I didn't actually measure the voltage swings, but probably should have. I was satisfied with the sensors working for several days continuously without a hiccup at the end of 470 feet of cable. Any delay significant enough to cause data issues would have exposed itself sooner or later. I was actually surprised to see it working so well. A single hiccup in the data (it was being saved into an RRDtool database) would have told me that things were possibly marginal, but that never happened. The data was solid, so I probably could have used a longer test wire, but a 470 ft spool remnant is what I had laying around. I would have pulled out the scope if there were a problem or indications of instability. Knowing that the final install would probably be less than 470 feet, I was satisfied.

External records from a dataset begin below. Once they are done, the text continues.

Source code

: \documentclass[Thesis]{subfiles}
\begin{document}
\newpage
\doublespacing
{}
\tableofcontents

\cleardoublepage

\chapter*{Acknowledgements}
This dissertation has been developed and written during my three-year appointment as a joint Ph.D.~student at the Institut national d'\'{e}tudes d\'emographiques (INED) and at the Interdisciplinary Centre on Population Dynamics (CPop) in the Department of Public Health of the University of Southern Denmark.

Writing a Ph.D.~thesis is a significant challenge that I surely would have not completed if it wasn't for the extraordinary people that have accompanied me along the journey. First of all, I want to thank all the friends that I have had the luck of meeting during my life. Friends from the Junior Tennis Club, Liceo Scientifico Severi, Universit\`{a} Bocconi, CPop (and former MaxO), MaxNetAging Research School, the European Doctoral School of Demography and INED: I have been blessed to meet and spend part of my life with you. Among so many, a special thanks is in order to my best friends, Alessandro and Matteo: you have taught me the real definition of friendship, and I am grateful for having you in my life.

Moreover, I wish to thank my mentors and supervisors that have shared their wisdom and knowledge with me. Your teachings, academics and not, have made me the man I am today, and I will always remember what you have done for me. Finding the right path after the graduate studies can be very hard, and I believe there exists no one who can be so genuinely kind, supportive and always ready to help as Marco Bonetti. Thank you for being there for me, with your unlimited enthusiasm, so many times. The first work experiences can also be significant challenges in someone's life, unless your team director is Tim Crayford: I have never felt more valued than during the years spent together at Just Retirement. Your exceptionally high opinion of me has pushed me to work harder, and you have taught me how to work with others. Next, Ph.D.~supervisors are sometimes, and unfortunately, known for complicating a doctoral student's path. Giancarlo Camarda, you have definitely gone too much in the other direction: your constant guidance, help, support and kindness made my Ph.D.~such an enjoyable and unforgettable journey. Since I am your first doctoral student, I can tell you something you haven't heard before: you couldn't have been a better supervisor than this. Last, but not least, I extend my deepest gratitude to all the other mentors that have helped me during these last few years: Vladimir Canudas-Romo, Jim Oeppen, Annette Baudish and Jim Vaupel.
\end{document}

Yes,I did find that some DS18B20's were better than others - I bought some from China (Bangood.com) through two different sellers. I used the non-parasitic type (I didn't even consider the parasitic type). The measurements/calibrations were way off - knock-offs no doubt. I then bought some from Mouser, who certainly sources direct from Maxim/Dallas, and they tracked each other as advertised. Those were the ones that wound up in the data center. I calculated offsets for the others (using the Mouser sensors as my calibration standards), and I'll use them somewhere at some point. Bottom line - spend a bit more and get quality sensors and save the grief.

In another post I have schematic drawings of the sensors and driver chip, and also some photos of the sensor pigtails and construction details. If you have any additional questions, please let me know.